▶ ASSIGNMENT:
When a line in the data below includes "value", pick it out and copy it.

(Dataset items)

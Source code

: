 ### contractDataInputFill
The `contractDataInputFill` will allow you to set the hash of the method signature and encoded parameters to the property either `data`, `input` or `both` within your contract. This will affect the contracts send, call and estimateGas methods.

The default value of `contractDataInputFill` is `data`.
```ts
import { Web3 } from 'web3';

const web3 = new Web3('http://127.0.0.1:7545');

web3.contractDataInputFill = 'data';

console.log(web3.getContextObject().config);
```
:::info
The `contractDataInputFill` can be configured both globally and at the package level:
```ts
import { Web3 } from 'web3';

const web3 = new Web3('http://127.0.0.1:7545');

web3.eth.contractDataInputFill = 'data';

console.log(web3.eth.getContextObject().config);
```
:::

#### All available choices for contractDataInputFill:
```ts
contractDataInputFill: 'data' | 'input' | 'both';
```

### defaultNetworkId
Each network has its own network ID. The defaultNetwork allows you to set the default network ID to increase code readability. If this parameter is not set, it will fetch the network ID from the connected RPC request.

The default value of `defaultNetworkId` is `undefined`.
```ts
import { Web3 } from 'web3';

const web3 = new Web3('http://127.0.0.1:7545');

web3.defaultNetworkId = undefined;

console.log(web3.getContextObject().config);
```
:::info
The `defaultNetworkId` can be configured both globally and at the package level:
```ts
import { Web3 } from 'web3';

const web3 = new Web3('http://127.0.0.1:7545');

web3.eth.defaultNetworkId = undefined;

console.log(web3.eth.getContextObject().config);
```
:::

▶ THE COMPLETED TASK:
The default value of `contractDataInputFill` is `data`.
The default value of `defaultNetworkId` is `undefined`.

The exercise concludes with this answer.